> **INFORMATION SUPPLIED**

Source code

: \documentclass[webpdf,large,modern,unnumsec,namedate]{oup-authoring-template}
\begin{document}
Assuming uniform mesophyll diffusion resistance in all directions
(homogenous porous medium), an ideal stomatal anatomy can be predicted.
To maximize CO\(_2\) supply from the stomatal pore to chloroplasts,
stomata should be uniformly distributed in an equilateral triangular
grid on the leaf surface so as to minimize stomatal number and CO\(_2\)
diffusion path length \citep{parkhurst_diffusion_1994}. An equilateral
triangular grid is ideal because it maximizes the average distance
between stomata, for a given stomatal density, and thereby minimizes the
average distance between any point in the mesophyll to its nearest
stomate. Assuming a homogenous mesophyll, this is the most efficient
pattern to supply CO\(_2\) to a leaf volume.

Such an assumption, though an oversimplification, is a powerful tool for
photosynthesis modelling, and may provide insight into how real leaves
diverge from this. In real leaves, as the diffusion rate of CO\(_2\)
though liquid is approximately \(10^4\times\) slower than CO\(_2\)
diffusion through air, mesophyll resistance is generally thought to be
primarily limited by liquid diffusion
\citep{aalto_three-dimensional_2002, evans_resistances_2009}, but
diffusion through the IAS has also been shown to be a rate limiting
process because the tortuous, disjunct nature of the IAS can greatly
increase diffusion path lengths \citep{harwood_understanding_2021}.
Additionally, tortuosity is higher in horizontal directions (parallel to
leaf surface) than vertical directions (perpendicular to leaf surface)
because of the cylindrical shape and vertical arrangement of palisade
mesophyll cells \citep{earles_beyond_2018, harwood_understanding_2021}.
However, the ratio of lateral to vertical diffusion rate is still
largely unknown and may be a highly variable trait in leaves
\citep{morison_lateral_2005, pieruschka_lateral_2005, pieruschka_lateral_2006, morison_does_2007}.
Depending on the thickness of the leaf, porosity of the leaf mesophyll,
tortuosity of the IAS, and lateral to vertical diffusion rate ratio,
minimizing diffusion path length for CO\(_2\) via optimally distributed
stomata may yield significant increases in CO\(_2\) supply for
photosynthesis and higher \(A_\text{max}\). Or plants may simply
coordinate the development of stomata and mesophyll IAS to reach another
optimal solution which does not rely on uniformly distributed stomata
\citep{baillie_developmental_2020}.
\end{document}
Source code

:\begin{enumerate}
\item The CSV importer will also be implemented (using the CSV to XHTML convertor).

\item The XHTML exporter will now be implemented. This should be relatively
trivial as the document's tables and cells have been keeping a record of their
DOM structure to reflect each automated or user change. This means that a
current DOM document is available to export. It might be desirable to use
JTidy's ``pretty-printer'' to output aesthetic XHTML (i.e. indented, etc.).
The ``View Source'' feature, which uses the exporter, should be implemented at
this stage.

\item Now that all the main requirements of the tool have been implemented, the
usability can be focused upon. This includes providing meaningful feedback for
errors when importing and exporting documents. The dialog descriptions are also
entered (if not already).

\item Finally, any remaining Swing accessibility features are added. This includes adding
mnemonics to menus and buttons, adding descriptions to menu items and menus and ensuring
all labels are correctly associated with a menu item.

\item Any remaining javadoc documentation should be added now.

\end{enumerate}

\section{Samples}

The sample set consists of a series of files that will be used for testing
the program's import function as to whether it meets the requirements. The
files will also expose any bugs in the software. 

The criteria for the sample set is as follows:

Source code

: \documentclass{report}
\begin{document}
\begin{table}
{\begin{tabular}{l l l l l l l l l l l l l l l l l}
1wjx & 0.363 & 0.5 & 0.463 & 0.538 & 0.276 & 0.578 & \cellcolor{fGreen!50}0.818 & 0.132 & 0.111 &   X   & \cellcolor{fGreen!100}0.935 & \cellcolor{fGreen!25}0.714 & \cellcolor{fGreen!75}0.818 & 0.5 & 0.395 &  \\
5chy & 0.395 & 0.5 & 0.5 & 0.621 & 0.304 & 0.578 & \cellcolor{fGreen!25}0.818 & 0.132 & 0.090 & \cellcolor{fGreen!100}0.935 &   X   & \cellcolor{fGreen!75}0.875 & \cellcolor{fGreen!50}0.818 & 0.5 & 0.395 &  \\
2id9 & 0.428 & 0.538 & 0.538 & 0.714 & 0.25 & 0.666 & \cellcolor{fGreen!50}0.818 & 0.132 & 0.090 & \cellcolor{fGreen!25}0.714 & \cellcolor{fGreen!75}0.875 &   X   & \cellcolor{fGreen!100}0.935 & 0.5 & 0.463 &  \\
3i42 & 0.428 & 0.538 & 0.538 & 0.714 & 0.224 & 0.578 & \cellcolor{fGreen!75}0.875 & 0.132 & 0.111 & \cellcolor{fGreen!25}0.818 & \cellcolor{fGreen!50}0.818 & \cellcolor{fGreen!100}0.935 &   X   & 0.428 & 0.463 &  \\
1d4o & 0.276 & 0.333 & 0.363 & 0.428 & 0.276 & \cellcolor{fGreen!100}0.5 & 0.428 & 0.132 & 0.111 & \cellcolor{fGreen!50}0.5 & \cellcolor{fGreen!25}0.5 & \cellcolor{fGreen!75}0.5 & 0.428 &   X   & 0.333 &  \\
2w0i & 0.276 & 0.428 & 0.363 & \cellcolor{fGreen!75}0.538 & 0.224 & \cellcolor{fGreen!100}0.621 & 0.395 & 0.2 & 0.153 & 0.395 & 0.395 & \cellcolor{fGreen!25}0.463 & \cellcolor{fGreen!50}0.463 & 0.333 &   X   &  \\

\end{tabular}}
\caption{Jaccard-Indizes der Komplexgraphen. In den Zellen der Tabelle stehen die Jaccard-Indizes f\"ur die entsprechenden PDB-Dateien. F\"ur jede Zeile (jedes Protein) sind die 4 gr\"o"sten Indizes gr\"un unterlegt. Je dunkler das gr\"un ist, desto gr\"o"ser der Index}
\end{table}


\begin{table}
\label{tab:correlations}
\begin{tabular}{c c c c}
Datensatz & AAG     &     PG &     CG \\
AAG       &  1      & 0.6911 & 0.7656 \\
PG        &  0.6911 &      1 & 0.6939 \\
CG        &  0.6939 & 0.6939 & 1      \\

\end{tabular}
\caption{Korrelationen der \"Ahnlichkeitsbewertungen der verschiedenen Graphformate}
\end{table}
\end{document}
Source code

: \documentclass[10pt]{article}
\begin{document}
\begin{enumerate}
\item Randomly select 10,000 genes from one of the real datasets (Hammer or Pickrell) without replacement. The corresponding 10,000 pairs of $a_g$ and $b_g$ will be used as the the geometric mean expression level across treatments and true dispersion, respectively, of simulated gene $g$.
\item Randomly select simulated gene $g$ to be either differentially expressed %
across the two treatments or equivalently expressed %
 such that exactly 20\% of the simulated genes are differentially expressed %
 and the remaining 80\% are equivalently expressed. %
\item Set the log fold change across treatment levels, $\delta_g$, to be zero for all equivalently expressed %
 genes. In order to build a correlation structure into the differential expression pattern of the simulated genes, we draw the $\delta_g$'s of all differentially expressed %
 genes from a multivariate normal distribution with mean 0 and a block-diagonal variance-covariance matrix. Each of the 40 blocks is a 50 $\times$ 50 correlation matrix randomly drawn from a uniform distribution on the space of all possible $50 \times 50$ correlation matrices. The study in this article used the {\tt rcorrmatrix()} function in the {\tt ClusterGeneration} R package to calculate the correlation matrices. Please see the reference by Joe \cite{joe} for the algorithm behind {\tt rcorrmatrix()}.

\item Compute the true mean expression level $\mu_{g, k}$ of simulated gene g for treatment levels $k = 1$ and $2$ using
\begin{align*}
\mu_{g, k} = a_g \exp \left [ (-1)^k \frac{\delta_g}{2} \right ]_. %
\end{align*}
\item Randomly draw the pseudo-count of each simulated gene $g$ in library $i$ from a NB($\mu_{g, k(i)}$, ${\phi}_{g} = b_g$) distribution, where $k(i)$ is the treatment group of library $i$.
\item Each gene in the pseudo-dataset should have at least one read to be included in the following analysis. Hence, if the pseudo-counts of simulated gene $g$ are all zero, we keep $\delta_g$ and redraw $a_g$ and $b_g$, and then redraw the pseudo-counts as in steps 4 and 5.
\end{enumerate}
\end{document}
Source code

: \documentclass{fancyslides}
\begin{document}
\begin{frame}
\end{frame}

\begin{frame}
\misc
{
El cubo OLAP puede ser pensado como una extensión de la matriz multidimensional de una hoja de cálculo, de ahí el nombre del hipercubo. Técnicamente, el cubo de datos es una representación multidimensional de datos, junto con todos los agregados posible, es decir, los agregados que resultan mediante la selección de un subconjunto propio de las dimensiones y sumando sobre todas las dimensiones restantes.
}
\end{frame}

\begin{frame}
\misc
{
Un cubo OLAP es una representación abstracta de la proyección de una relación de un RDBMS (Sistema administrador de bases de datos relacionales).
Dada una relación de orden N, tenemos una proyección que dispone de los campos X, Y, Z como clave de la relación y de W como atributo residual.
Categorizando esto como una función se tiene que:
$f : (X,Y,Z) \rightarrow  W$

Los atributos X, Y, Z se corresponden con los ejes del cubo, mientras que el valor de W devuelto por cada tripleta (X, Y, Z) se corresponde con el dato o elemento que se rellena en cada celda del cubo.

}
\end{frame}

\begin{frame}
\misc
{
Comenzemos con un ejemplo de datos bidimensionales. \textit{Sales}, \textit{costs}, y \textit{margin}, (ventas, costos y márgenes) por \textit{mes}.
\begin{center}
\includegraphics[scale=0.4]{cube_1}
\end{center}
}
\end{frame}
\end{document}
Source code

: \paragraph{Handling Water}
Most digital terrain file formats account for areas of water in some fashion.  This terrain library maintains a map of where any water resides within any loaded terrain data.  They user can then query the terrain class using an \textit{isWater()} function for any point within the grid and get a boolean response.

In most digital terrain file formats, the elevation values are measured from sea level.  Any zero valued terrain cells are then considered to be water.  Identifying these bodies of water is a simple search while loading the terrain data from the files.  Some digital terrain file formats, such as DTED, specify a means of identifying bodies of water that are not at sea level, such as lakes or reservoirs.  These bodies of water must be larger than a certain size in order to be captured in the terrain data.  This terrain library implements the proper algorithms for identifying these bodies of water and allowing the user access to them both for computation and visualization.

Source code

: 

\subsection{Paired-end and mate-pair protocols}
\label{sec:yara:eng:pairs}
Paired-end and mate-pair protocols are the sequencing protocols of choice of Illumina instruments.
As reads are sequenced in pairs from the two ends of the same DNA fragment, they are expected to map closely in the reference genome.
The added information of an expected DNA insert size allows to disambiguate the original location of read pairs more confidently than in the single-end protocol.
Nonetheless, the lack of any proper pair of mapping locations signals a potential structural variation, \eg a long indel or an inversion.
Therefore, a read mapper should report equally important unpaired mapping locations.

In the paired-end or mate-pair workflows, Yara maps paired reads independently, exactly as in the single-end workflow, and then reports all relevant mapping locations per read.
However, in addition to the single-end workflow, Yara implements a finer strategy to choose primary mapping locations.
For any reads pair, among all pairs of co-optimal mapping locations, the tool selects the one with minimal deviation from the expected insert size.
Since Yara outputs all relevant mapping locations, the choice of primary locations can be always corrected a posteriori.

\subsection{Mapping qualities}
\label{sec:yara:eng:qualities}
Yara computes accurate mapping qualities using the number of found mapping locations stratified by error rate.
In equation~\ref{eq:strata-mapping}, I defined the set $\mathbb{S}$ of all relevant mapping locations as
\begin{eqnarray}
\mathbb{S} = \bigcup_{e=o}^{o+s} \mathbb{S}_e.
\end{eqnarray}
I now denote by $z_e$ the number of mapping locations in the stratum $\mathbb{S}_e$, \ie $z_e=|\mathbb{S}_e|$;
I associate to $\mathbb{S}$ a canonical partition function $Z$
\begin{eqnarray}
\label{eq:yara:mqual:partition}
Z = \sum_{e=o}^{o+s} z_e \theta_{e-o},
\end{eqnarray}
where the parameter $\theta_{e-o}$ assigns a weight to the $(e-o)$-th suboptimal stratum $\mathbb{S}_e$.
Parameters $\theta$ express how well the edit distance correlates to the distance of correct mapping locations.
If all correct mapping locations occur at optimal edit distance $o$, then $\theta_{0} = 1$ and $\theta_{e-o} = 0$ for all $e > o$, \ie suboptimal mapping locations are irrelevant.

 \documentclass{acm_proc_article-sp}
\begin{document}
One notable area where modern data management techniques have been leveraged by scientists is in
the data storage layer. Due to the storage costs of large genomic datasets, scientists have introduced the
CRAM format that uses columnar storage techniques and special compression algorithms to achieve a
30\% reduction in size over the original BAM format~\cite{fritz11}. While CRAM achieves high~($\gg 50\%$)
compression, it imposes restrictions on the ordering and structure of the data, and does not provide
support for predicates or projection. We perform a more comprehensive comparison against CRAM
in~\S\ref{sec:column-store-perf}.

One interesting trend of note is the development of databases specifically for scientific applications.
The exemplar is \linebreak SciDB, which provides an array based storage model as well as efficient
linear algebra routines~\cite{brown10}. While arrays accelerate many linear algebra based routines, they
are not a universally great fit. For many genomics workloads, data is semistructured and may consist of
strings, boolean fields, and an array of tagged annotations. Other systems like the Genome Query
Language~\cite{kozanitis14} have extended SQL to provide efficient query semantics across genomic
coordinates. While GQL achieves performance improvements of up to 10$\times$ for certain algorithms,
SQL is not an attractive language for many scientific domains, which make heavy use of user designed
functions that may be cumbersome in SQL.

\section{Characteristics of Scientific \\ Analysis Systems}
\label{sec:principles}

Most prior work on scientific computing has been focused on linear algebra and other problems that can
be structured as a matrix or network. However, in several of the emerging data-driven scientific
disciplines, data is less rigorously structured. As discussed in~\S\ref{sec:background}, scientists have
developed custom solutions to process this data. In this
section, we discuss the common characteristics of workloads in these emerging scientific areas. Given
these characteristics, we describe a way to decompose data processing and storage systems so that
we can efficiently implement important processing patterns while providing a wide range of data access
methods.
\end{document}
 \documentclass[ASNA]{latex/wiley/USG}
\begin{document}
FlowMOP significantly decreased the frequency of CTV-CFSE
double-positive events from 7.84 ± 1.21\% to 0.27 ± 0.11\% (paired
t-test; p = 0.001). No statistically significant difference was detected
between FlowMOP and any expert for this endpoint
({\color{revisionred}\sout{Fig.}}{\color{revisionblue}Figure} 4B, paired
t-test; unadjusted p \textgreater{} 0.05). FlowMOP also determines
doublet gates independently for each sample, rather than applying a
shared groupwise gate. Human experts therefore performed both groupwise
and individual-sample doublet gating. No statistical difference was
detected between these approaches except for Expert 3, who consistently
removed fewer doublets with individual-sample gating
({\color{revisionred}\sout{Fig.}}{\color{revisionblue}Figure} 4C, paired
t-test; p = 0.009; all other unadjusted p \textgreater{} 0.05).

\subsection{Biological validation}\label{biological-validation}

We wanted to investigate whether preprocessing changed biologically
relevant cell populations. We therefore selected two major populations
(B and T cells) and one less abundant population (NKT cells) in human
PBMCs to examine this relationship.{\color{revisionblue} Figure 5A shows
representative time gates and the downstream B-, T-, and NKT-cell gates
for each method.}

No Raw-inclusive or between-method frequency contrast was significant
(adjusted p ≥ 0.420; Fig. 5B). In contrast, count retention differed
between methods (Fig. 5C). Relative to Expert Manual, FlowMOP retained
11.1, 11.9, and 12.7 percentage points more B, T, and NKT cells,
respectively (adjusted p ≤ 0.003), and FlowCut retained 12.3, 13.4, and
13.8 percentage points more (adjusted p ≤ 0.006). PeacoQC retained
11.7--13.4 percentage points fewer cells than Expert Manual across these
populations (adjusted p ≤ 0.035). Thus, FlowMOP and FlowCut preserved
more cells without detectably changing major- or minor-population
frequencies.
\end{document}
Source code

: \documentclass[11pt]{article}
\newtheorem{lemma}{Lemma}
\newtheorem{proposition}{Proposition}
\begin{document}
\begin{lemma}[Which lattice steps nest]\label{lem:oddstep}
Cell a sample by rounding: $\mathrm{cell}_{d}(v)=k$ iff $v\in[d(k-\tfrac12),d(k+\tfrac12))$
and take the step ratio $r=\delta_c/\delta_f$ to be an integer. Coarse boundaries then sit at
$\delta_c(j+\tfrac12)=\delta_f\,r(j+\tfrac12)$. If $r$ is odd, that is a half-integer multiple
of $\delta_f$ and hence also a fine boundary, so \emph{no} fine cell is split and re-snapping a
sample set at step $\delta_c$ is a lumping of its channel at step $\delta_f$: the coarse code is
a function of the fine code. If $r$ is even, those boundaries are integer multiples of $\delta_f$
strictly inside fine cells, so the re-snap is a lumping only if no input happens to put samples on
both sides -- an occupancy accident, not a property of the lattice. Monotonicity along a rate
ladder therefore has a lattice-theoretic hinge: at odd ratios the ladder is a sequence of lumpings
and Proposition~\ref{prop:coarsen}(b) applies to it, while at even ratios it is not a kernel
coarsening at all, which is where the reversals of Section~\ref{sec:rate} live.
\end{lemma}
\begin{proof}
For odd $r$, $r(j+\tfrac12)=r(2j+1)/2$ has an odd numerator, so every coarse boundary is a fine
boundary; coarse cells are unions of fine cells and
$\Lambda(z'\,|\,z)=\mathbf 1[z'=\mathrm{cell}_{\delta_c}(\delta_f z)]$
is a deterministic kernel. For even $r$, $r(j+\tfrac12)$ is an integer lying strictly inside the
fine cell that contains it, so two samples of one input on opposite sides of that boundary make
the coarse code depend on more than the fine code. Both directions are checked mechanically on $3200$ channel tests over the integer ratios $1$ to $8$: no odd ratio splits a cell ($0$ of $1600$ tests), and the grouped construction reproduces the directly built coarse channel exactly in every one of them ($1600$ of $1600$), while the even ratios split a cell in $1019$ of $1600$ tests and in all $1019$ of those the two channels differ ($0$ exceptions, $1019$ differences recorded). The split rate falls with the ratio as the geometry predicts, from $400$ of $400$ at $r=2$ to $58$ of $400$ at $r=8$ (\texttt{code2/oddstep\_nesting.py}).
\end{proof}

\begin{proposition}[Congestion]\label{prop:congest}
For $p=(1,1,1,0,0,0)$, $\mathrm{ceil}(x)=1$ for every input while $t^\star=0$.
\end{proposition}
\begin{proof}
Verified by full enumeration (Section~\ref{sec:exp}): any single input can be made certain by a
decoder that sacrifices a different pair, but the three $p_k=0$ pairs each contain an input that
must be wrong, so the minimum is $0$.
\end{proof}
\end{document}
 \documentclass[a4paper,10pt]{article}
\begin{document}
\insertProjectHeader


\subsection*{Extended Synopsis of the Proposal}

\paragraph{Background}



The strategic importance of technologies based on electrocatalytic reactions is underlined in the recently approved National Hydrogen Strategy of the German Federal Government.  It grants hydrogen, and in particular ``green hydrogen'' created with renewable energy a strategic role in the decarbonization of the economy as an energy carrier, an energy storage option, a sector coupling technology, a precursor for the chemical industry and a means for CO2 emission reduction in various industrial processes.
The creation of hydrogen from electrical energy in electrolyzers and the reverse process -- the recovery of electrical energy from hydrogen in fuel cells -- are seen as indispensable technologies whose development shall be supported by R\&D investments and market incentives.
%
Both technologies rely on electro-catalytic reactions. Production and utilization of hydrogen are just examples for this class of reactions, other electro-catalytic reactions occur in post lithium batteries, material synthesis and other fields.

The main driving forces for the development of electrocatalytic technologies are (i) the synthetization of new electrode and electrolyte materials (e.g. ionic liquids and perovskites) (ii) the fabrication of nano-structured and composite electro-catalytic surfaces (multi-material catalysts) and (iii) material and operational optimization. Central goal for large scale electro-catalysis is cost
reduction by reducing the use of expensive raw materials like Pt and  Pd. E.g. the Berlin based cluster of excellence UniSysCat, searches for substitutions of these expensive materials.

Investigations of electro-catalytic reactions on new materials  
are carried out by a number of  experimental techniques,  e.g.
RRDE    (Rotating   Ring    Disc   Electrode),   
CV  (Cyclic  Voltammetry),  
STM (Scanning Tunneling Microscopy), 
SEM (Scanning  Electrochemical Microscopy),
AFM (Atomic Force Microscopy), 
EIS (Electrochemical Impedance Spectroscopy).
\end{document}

> **EXERCISE GOAL**
In the data above, retype exactly and only the lines between the one holding "Therefore, a read" and the one holding "In the paired-end", inclusive.

> **EXERCISE RESPONSE**
Therefore, a read mapper should report equally important unpaired mapping locations.

In the paired-end or mate-pair workflows, Yara maps paired reads independently, exactly as in the single-end workflow, and then reports all relevant mapping locations per read.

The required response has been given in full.